FHIR Terminology Isn't Portable: 7 Servers, 5 Behaviors

I sent the same ValueSet/$expand and CodeSystem/$lookup requests to seven FHIR servers. I got five different HTTP status codes back. If your app uses terminology operations, you do not have a portable backend.

mock.health · 8 min read · 2026-04-26

If your app does any of these things — rendering a display string for a SNOMED code in a patient chart, expanding a value set into an autocomplete picker, validating that an ICD-10 code is in the allowed subset for a specific form — it depends on FHIR terminology operations.

ValueSet/$expand and CodeSystem/$lookup are the two workhorses. $expand takes a value set reference and returns the member codes. $lookup takes a code and returns its display string. Both are defined in the FHIR R4 spec. Both are listed as common operations every serious FHIR server should support.
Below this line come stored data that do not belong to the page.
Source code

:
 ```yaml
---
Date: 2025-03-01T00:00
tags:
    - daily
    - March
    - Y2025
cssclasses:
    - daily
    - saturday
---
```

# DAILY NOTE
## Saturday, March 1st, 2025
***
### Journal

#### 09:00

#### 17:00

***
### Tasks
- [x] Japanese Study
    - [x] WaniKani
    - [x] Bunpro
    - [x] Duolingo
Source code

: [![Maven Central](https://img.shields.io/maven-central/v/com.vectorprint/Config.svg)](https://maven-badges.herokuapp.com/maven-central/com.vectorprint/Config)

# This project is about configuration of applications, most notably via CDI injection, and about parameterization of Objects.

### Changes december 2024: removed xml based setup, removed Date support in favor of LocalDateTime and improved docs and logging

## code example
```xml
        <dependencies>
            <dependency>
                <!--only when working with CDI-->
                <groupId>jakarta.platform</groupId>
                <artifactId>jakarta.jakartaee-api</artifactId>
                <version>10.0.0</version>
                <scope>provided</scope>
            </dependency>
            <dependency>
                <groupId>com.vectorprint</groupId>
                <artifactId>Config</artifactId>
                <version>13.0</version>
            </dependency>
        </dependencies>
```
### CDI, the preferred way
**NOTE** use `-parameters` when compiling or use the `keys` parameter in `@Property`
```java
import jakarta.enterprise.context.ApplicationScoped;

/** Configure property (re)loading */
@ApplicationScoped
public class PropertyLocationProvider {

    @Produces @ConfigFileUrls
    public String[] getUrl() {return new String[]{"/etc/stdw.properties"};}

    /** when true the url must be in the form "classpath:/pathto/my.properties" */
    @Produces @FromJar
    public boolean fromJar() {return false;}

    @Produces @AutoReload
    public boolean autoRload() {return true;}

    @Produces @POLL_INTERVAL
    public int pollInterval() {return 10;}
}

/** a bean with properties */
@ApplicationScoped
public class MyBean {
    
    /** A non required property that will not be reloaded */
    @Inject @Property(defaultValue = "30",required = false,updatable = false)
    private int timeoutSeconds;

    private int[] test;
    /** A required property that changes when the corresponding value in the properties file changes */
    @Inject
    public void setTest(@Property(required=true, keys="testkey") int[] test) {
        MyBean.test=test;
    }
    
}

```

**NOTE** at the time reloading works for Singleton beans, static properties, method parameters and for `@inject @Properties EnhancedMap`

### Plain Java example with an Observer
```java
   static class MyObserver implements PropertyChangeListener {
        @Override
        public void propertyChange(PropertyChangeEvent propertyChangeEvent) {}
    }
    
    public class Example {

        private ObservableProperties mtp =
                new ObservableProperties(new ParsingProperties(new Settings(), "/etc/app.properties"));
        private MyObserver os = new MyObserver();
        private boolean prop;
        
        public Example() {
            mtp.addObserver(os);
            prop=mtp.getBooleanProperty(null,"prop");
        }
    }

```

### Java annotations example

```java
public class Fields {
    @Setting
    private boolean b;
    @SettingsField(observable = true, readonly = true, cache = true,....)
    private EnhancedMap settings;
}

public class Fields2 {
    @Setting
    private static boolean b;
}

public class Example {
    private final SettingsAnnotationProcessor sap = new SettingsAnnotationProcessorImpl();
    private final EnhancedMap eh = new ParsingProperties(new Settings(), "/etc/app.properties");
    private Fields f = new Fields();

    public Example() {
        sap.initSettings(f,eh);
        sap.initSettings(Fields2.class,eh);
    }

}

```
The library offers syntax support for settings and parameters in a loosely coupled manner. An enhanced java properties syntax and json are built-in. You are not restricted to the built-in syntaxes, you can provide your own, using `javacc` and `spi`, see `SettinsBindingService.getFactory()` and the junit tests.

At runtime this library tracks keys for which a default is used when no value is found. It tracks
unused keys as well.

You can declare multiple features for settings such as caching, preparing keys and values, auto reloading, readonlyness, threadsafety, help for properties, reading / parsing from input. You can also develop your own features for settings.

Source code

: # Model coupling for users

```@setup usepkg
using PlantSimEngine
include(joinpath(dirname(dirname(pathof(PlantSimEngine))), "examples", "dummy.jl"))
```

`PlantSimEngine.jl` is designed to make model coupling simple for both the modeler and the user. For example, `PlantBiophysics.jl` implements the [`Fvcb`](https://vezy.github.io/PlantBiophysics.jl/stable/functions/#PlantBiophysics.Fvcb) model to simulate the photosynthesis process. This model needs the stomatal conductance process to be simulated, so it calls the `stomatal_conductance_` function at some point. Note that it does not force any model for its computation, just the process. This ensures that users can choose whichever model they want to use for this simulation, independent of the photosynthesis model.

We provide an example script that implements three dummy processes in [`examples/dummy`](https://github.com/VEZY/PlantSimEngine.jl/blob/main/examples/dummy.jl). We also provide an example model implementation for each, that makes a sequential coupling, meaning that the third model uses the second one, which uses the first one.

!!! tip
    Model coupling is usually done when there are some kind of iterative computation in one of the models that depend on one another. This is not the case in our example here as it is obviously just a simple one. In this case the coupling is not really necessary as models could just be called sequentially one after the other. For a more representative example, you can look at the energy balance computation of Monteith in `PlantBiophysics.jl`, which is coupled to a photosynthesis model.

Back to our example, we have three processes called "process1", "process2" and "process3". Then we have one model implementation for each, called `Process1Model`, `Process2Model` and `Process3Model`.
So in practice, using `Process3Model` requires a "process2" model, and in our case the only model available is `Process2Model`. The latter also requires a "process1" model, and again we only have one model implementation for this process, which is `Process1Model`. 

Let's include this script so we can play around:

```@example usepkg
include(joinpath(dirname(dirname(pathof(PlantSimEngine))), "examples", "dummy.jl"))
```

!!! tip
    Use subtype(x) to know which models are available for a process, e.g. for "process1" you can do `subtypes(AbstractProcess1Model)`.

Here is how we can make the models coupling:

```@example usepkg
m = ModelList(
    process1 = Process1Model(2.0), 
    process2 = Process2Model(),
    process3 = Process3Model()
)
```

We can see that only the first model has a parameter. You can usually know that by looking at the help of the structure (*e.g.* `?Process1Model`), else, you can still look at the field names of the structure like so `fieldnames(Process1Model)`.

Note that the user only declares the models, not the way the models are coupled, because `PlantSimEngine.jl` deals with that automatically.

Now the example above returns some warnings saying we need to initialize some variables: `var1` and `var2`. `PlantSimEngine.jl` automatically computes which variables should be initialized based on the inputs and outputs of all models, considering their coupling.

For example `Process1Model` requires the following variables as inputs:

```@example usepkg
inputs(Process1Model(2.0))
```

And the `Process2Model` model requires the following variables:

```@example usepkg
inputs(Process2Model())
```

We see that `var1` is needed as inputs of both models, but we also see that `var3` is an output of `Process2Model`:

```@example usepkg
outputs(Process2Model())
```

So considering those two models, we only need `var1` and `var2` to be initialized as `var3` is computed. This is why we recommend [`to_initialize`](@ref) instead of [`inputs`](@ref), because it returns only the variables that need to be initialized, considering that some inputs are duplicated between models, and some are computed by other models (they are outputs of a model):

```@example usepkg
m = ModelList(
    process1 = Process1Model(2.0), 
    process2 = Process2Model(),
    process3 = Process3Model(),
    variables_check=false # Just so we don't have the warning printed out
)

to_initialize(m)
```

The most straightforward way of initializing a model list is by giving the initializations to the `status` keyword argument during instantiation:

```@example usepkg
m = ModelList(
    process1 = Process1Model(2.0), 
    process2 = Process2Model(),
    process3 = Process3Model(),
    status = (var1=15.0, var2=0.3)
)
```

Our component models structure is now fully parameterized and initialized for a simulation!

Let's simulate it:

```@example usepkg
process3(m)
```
I sent the same request to seven open-source FHIR servers. I got five different HTTP status codes back. If you assumed your app was backend-portable because "FHIR is a standard," this post is the corrective.

The test

The setup is the fhir-server-compare matrix: HAPI FHIR, Aidbox, Medplum, Microsoft FHIR Server, Blaze, Spark, and HFS. Each in its own Docker container, each pinned by sha256, each given a single Synthea patient to warm the tables. Then:

GET ValueSet/$expand?url=http://loinc.org/vs/LL715-4

LL715-4 is a LOINC "answer list" for the PHQ-9 depression screening — a small, well-known value set that should be present on any server that supports LOINC.

Here is what I got back:

Server	Status	Response
HAPI	200	Expanded 14 answer codes
Aidbox	200	Expanded 14 answer codes (LOINC pre-loaded)
Medplum	400	`ValueSet not found`
MS FHIR	404	Operation not implemented
Blaze	422	`terminology service not configured`
Spark	501	`operation not supported`
HFS	200	Expanded 14 answer codes

Five different status codes for the same operation. Three servers did the right thing. Four did something else. The "something else" is not a single failure mode — it is a menu of them, each requiring different client-side handling.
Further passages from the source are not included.